EXERCISE OBJECTIVE :: Where a line of the entries holds the string "control", copy that line.

Saved entries
----

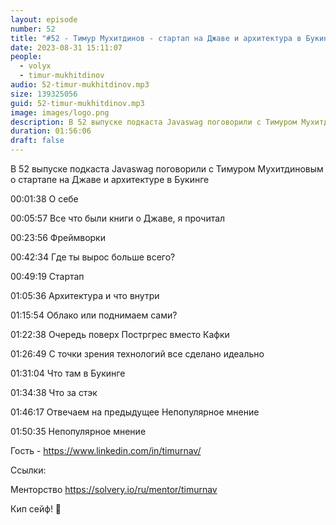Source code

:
 ```yaml
---
layout: episode
number: 52
title: "#52 - Тимур Мухитдинов - стартап на Джаве и архитектура в Букинге"
date: 2023-08-31 15:11:07
people:
  - volyx
  - timur-mukhitdinov
audio: 52-timur-mukhitdinov.mp3
size: 139325056    
guid: 52-timur-mukhitdinov.mp3
image: images/logo.png
description: В 52 выпуске подкаста Javaswag поговорили с Тимуром Мухитдиновым о стартапе на Джаве и архитектуре в Букинге
duration: 01:56:06
draft: false
---
```


В 52 выпуске подкаста Javaswag поговорили с Тимуром Мухитдиновым о стартапе на Джаве и архитектуре в Букинге


00:01:38 О себе

00:05:57 Все что были книги о Джаве, я прочитал

00:23:56 Фреймворки

00:42:34 Где ты вырос больше всего?

00:49:19 Стартап

01:05:36 Архитектура и что внутри

01:15:54 Облако или поднимаем сами?

01:22:38 Очередь поверх Постргрес вместо Кафки

01:26:49 С точки зрения технологий все сделано идеально

01:31:04 Что там в Букинге

01:34:38 Что за стэк

01:46:17 Отвечаем на предыдущее Непопулярное мнение

01:50:35 Непопулярное мнение

Гость - https://www.linkedin.com/in/timurnav/

Ссылки:

Менторство https://solvery.io/ru/mentor/timurnav

Кип сейф! 🖖
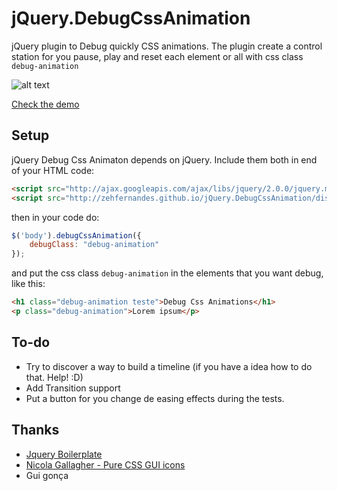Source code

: jQuery.DebugCssAnimation
========================

jQuery plugin to Debug quickly CSS animations. The plugin create a control station for you pause, play and reset each element or all with css class `debug-animation`

![alt text](http://zehfernandes.github.io/jQuery.DebugCssAnimation/control-panel.png "Image of control panel")

[Check the demo](http://zehfernandes.github.io/jQuery.DebugCssAnimation/demo/)

## Setup

jQuery Debug Css Animaton depends on jQuery. Include them both in end of your HTML code:

```html
<script src="http://ajax.googleapis.com/ajax/libs/jquery/2.0.0/jquery.min.js"></script>
<script src="http://zehfernandes.github.io/jQuery.DebugCssAnimation/dist/jquery.debugcssanimation.min.js"></script>
```

then in your code do:

```javascript
$('body').debugCssAnimation({
	debugClass: "debug-animation"
});
```

and put the css class `debug-animation` in the elements that you want debug, like this:

```html
<h1 class="debug-animation teste">Debug Css Animations</h1>
<p class="debug-animation">Lorem ipsum</p>
```

## To-do

* Try to discover a way to build a timeline (if you have a idea how to do that. Help! :D)
* Add Transition support
* Put a button for you change de easing effects during the tests.

## Thanks

* [Jquery Boilerplate](http://jqueryboilerplate.com/)
* [Nicola Gallagher - Pure CSS GUI icons](http://nicolasgallagher.com/pure-css-gui-icons/)
* Gui gonça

----

COMPLETED EXERCISE ::
jQuery plugin to Debug quickly CSS animations. The plugin create a control station for you pause, play and reset each element or all with css class `debug-animation`
![alt text](http://zehfernandes.github.io/jQuery.DebugCssAnimation/control-panel.png "Image of control panel")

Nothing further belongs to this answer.